Please copy each line of the data that includes the string "type".

> **MATERIAL FOR THE TASK**:
--------------------
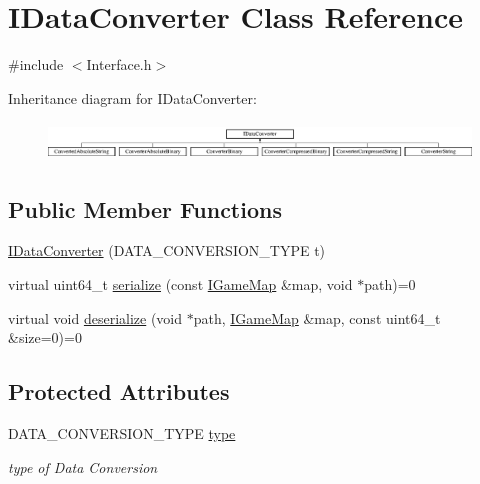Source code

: \hypertarget{class_i_data_converter}{}\section{I\+Data\+Converter Class Reference}
\label{class_i_data_converter}


{\ttfamily \#include $<$Interface.\+h$>$}

Inheritance diagram for I\+Data\+Converter\+:\begin{figure}[H]
\begin{center}
\leavevmode
\includegraphics[height=1.014493cm]{class_i_data_converter}
\end{center}
\end{figure}
\subsection*{Public Member Functions}
\begin{DoxyCompactItemize}
\item 
\hyperlink{class_i_data_converter_a69329e2db98273475b56a4e16e6253f2}{I\+Data\+Converter} (D\+A\+T\+A\+\_\+\+C\+O\+N\+V\+E\+R\+S\+I\+O\+N\+\_\+\+T\+Y\+P\+E t)
\item 
virtual uint64\+\_\+t \hyperlink{class_i_data_converter_a358ecdbe04ae180f7e0bb68c0fa141c9}{serialize} (const \hyperlink{class_i_game_map}{I\+Game\+Map} \&map, void $\ast$path)=0
\item 
virtual void \hyperlink{class_i_data_converter_ab238c18813133efdc066e424dfc4b62e}{deserialize} (void $\ast$path, \hyperlink{class_i_game_map}{I\+Game\+Map} \&map, const uint64\+\_\+t \&size=0)=0
\end{DoxyCompactItemize}
\subsection*{Protected Attributes}
\begin{DoxyCompactItemize}
\item 
\hypertarget{class_i_data_converter_a84384b69b1f6cf25b7e5b57cc9a11568}{}D\+A\+T\+A\+\_\+\+C\+O\+N\+V\+E\+R\+S\+I\+O\+N\+\_\+\+T\+Y\+P\+E \hyperlink{class_i_data_converter_a84384b69b1f6cf25b7e5b57cc9a11568}{type}\label{class_i_data_converter_a84384b69b1f6cf25b7e5b57cc9a11568}

\begin{DoxyCompactList}\small\item\em type of Data Conversion \end{DoxyCompactList}\end{DoxyCompactItemize}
--------------------
> **OUTPUT FOR THIS TASK**:
\hypertarget{class_i_data_converter_a84384b69b1f6cf25b7e5b57cc9a11568}{}D\+A\+T\+A\+\_\+\+C\+O\+N\+V\+E\+R\+S\+I\+O\+N\+\_\+\+T\+Y\+P\+E \hyperlink{class_i_data_converter_a84384b69b1f6cf25b7e5b57cc9a11568}{type}\label{class_i_data_converter_a84384b69b1f6cf25b7e5b57cc9a11568}
\begin{DoxyCompactList}\small\item\em type of Data Conversion \end{DoxyCompactList}\end{DoxyCompactItemize}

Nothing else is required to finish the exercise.